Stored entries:
──────────

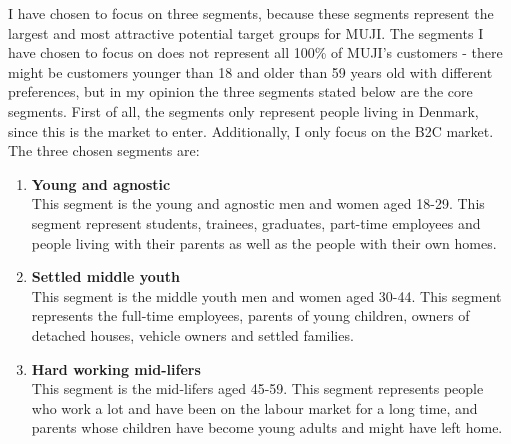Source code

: I have chosen to focus on three segments, because these segments represent the largest and most attractive potential target groups for MUJI. The segments I have chosen to focus on does not represent all 100\% of MUJI's customers - there might be customers younger than 18 and older than 59 years old with different preferences, but in my opinion the three segments stated below are the core segments. First of all, the segments only represent people living in Denmark, since this is the market to enter. Additionally, I only focus on the B2C market.
\newpage
The three chosen segments are:
\begin{enumerate}[label=\Alph*]
\item \textbf{Young and agnostic}\\
This segment is the young and agnostic men and women aged 18-29. This segment represent students, trainees, graduates, part-time employees and people living with their parents as well as the people with their own homes.
\item \textbf{Settled middle youth}\\
This segment is the middle youth men and women aged 30-44. This segment represents the full-time employees, parents of young children, owners of detached houses, vehicle owners and settled families.
\item \textbf{Hard working mid-lifers}\\ 
This segment is the mid-lifers aged 45-59. This segment represents people who work a lot and have been on the labour market for a long time, and parents whose children have become young adults and might have left home.  
\end{enumerate}



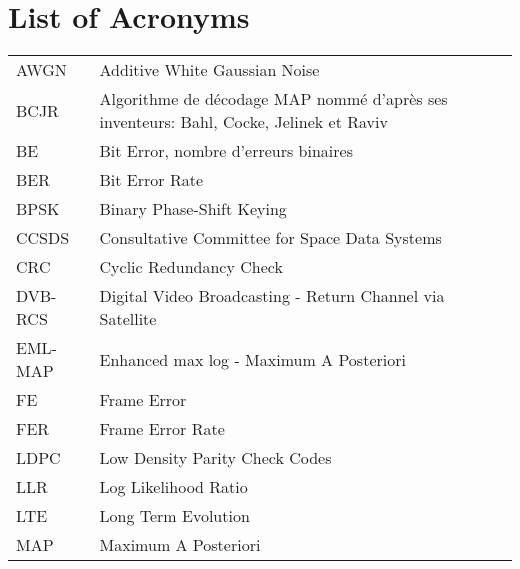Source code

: 
\chapter*{List of Acronyms}

\begin{center}
\begin{longtable}{ p{}  p{} }
AWGN        & Additive White Gaussian Noise                                                          \\
BCJR        & Algorithme de décodage MAP nommé d'après ses inventeurs: Bahl, Cocke, Jelinek et Raviv \\
BE          & Bit Error, nombre d'erreurs binaires                                                   \\
BER         & Bit Error Rate                                                                         \\
BPSK        & Binary Phase-Shift Keying                                                              \\
CCSDS       & Consultative Committee for Space Data Systems                                          \\
CRC         & Cyclic Redundancy Check                                                                \\
DVB-RCS     & Digital Video Broadcasting - Return Channel via Satellite                              \\
EML-MAP     & Enhanced max log - Maximum A Posteriori                                                \\
FE          & Frame Error                                                                            \\
FER         & Frame Error Rate                                                                       \\
LDPC        & Low Density Parity Check Codes                                                         \\
LLR         & Log Likelihood Ratio                                                                   \\
LTE         & Long Term Evolution                                                                    \\
MAP         & Maximum A Posteriori                                                                   \\

\end{longtable}
\end{center}
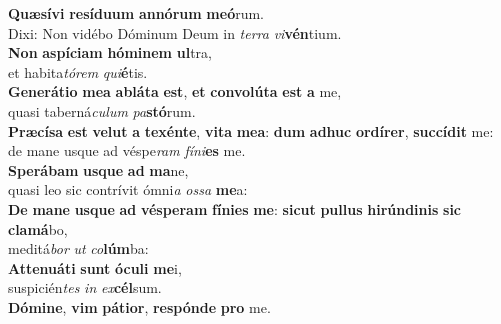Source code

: \evenverse \textbf{Quæ}\textbf{sí}\textbf{vi} \textbf{re}\textbf{sí}\textbf{du}\textbf{um} \textbf{an}\textbf{nó}\textbf{rum} \textbf{me}\textbf{ó}rum.~\*\\
\evenverse Dixi: Non vidébo Dóminum Deum in \textit{ter}\textit{ra} \textit{vi}\textbf{vén}tium.\\
\oddverse \textbf{Non} \textbf{a}\textbf{spí}\textbf{ci}\textbf{am} \textbf{hó}\textbf{mi}\textbf{nem} \textbf{ul}tra,~\*\\
\oddverse et habita\textit{tó}\textit{rem} \textit{qui}\textbf{é}tis.\\
\evenverse \textbf{Ge}\textbf{ne}\textbf{rá}\textbf{ti}\textbf{o} \textbf{me}\textbf{a} \textbf{a}\textbf{blá}\textbf{ta} \textbf{est}, \textbf{et} \textbf{con}\textbf{vo}\textbf{lú}\textbf{ta} \textbf{est} \textbf{a} me,~\*\\
\evenverse quasi taberná\textit{cu}\textit{lum} \textit{pa}\textbf{stó}rum.\\
\oddverse \textbf{Præ}\textbf{cí}\textbf{sa} \textbf{est} \textbf{ve}\textbf{lut} \textbf{a} \textbf{te}\textbf{xén}\textbf{te}, \textbf{vi}\textbf{ta} \textbf{me}\textbf{a}: \textbf{dum} \textbf{a}\textbf{dhuc} \textbf{or}\textbf{dí}\textbf{rer}, \textbf{suc}\textbf{cí}\textbf{dit} me:~\*\\
\oddverse de mane usque ad véspe\textit{ram} \textit{fí}\textit{ni}\textbf{es} me.\\
\evenverse \textbf{Spe}\textbf{rá}\textbf{bam} \textbf{us}\textbf{que} \textbf{ad} \textbf{ma}ne,~\*\\
\evenverse quasi leo sic contrívit ómni\textit{a} \textit{os}\textit{sa} \textbf{me}a:\\
\oddverse \textbf{De} \textbf{ma}\textbf{ne} \textbf{us}\textbf{que} \textbf{ad} \textbf{vé}\textbf{spe}\textbf{ram} \textbf{fí}\textbf{ni}\textbf{es} \textbf{me}: \textbf{si}\textbf{cut} \textbf{pul}\textbf{lus} \textbf{hi}\textbf{rún}\textbf{di}\textbf{nis} \textbf{sic} \textbf{cla}\textbf{má}bo,~\*\\
\oddverse meditá\textit{bor} \textit{ut} \textit{co}\textbf{lúm}ba:\\
\evenverse \textbf{At}\textbf{te}\textbf{nu}\textbf{á}\textbf{ti} \textbf{sunt} \textbf{ó}\textbf{cu}\textbf{li} \textbf{me}i,~\*\\
\evenverse suspicién\textit{tes} \textit{in} \textit{ex}\textbf{cél}sum.\\
\oddverse \textbf{Dó}\textbf{mi}\textbf{ne}, \textbf{vim} \textbf{pá}\textbf{ti}\textbf{or}, \textbf{re}\textbf{spón}\textbf{de} \textbf{pro} me.~\*\\
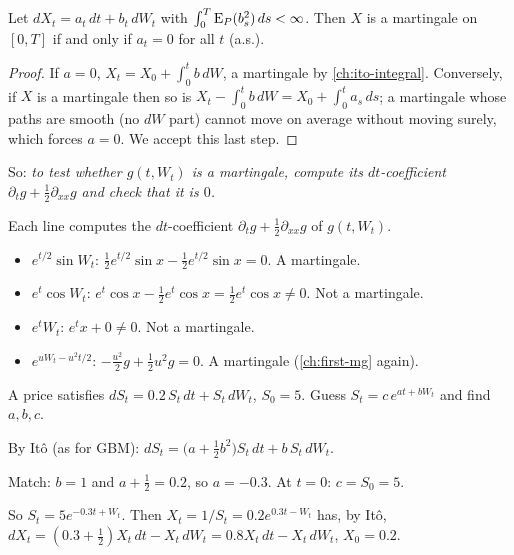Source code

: \begin{theorem}
\label{thm:drift-zero}
Let $dX_t=a_t\,dt+b_t\,dW_t$ with $\int_0^T\operatorname{E}_P(b_s^2)\,ds<\infty$. Then $X$ is a martingale on $[0,T]$ if and only if $a_t=0$ for all $t$ (a.s.).
\end{theorem}
\begin{proof}
If $a=0$, $X_t=X_0+\int_0^tb\,dW$, a martingale by \cref{ch:ito-integral}. Conversely, if $X$ is a martingale then so is $X_t-\int_0^tb\,dW=X_0+\int_0^ta_s\,ds$; a martingale whose paths are smooth (no $dW$ part) cannot move on average without moving surely, which forces $a=0$. We accept this last step.
\end{proof}

So: \emph{to test whether $g(t,W_t)$ is a martingale, compute its $dt$-coefficient $\partial_tg+\frac12\partial_{xx}g$ and check that it is $0$.}

\begin{example}
\label{ex:mg-test}
Each line computes the $dt$-coefficient $\partial_tg+\frac12\partial_{xx}g$ of $g(t,W_t)$.
\begin{itemize}
  \item $e^{t/2}\sin W_t$: $\frac12e^{t/2}\sin x-\frac12e^{t/2}\sin x=0$. A martingale.
  \item $e^{t}\cos W_t$: $e^t\cos x-\frac12e^t\cos x=\frac12e^t\cos x\ne0$. Not a martingale.
  \item $e^tW_t$: $e^tx+0\ne0$. Not a martingale.
  \item $e^{uW_t-u^2t/2}$: $-\frac{u^2}2g+\frac12u^2g=0$. A martingale (\cref{ch:first-mg} again).
\end{itemize}
\end{example}

\begin{example}
\label{ex:guess}
A price satisfies $dS_t=0.2\,S_t\,dt+S_t\,dW_t$, $S_0=5$. Guess $S_t=c\,e^{at+bW_t}$ and find $a,b,c$.
\begin{steps}
  \item By Itô (as for GBM): $dS_t=\big(a+\frac12b^2\big)S_t\,dt+b\,S_t\,dW_t$.
  \item Match: $b=1$ and $a+\frac12=0.2$, so $a=-0.3$. At $t=0$: $c=S_0=5$.
  \item So $S_t=5e^{-0.3t+W_t}$. Then $X_t=1/S_t=0.2e^{0.3t-W_t}$ has, by Itô, $dX_t=(0.3+\frac12)X_t\,dt-X_t\,dW_t=0.8X_t\,dt-X_t\,dW_t$, $X_0=0.2$.
\end{steps}
\end{example}

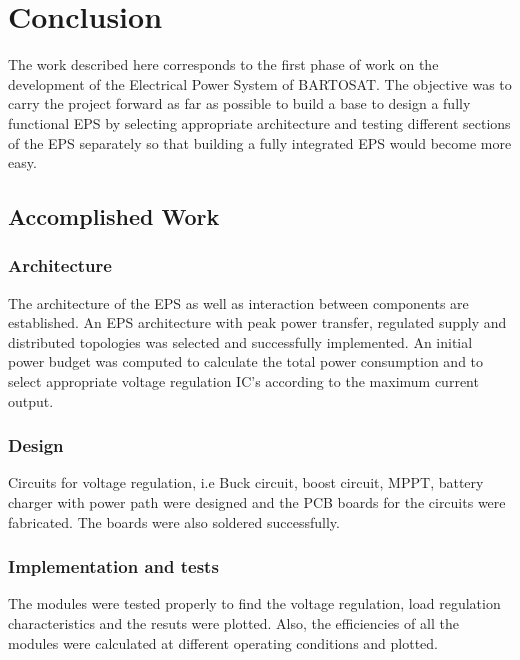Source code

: 

\chapter{Conclusion}

The work described here corresponds to the first phase of work on the development of the
Electrical Power System of BARTOSAT. The objective was to carry the project forward as far as
possible to build a base to design a fully functional EPS by selecting appropriate architecture and testing different sections of the EPS separately so that building a fully integrated EPS would become more easy.

\section{Accomplished Work}
\subsection{Architecture}
The architecture of the EPS as well as interaction between components are established. An EPS architecture with peak power transfer, regulated supply and distributed topologies was selected and successfully implemented. An initial power budget was computed to calculate the total power consumption and to select appropriate voltage regulation IC's according to the maximum current output.

\subsection{Design}

Circuits for voltage regulation, i.e Buck circuit, boost circuit, MPPT, battery charger with power path were designed and the PCB boards for the circuits were fabricated. The boards were also soldered successfully.

\subsection{Implementation and tests}
The modules were tested properly to find the voltage regulation, load regulation characteristics and the resuts were plotted. Also, the efficiencies of all the modules were calculated at different operating conditions and plotted.

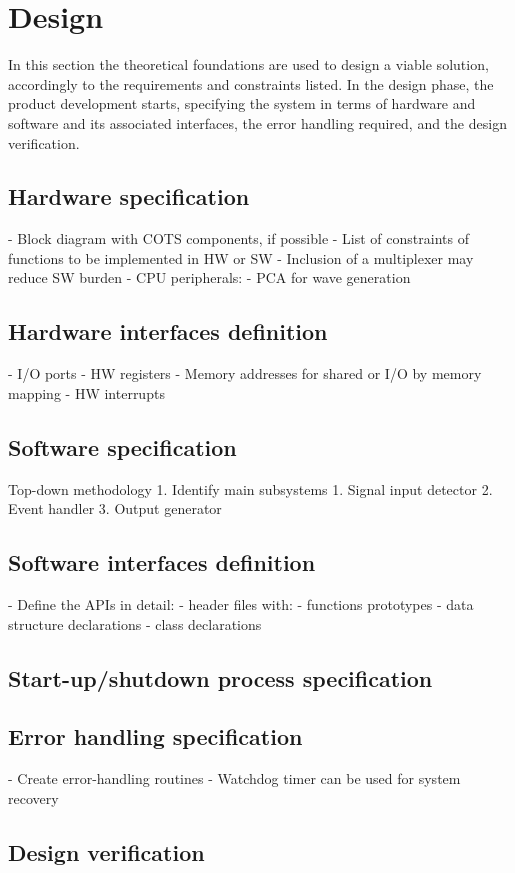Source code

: \chapter{Design}
\label{ch:design}
In this section the theoretical foundations are used to design a viable
solution, accordingly to the requirements and constraints listed.
In the design phase, the product development starts, specifying the system in
terms of hardware and software and its associated interfaces, the error handling
required, and the design verification.
%
  \vspace{-5mm}
%  
\section{Hardware specification}
\label{sec:hw-specs}
- Block diagram with COTS components, if possible
- List of constraints of functions to be implemented in HW or SW
  - Inclusion of a multiplexer may reduce SW burden
  - CPU peripherals:
    - PCA for wave generation
    
\section{Hardware interfaces definition}
\label{sec:hw-interf-def}
- I/O ports
- HW registers
- Memory addresses for shared or I/O by memory mapping
- HW interrupts

\section{Software specification}
\label{sec:sw-specs}
Top-down methodology
1. Identify main subsystems
   1. Signal input detector
   2. Event handler
   3. Output generator

\section{Software interfaces definition}
\label{sec:sw-interf-def}
- Define the APIs in detail:
  - header files with:
    - functions prototypes
    - data structure declarations
    - class declarations

\section{Start-up/shutdown process specification}
\label{sec:startup-shutdown}

\section{Error handling specification}
\label{sec:error-handling-specification}
- Create error-handling routines
- Watchdog timer can be used for system recovery

\section{Design verification}
\label{sec:design-verification}
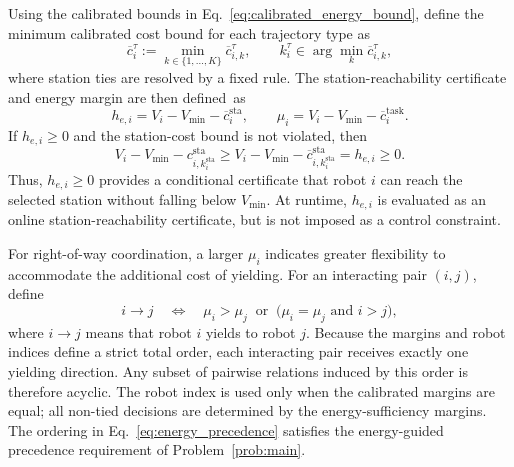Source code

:Using the calibrated bounds in Eq.~\eqref{eq:calibrated_energy_bound}, define the minimum calibrated cost bound for each trajectory type as
\begin{equation}
    \overline c_i^\tau:=\min_{k\in\{1,\ldots,K\}}\overline c_{i,k}^\tau,
    \qquad
    k_i^\tau\in\arg\min_k \overline c_{i,k}^\tau,
    \label{eq:minimum_calibrated_cost}
\end{equation}
where station ties are resolved by a fixed rule.
The station-reachability certificate and energy margin are then defined~as
\begin{equation}
    h_{e,i}=V_i-V_{\min}-\overline c_i^{\mathrm{sta}},
    \qquad
    \mu_i=V_i-V_{\min}-\overline c_i^{\mathrm{task}}.
    \label{eq:calibrated_energy_quantities}
\end{equation}
If $h_{e,i}\geq0$ and the station-cost bound is not violated, then
\begin{equation}
    V_i - V_{\min}-c_{i, k_i^\mathrm{sta}}^{\mathrm{sta}}
    \geq V_i - V_{\min} -\overline{c}_{i, k_i^{\mathrm{sta}}}^{\mathrm{sta}} = h_{e, i} \geq 0.
    \label{eq:conditional_station_reachability}
\end{equation}
Thus, $h_{e,i}\geq0$ provides a conditional certificate that robot $i$ can reach the selected station without falling below $V_{\min}$.
At runtime, $h_{e,i}$ is evaluated as an online station-reachability certificate, but is not imposed as a control constraint.

For right-of-way coordination, a larger $\mu_i$ indicates greater flexibility to accommodate the additional cost of yielding.
For an interacting pair $(i,j)$, define
\begin{equation}
    i\rightarrow j
    \quad\Longleftrightarrow\quad
    \mu_i>\mu_j
    \;\;\text{or}\;\;
    \bigl(\mu_i=\mu_j \text{ and } i>j\bigr),
    \label{eq:energy_precedence}
\end{equation}
where $i\rightarrow j$ means that robot $i$ yields to robot $j$.
Because the margins and robot indices define a strict total order, each interacting pair receives exactly one yielding direction.
Any subset of pairwise relations induced by this order is therefore acyclic.
The robot index is used only when the calibrated margins are equal; all non-tied decisions are determined by the energy-sufficiency margins.
The ordering in Eq.~\eqref{eq:energy_precedence} satisfies the energy-guided precedence requirement of Problem~\ref{prob:main}.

──────────

PROBLEM TO WORK ON → When a line in the records contains the string "parents", it counts; state how many lines count, with no other words.

FINAL ANSWER → 3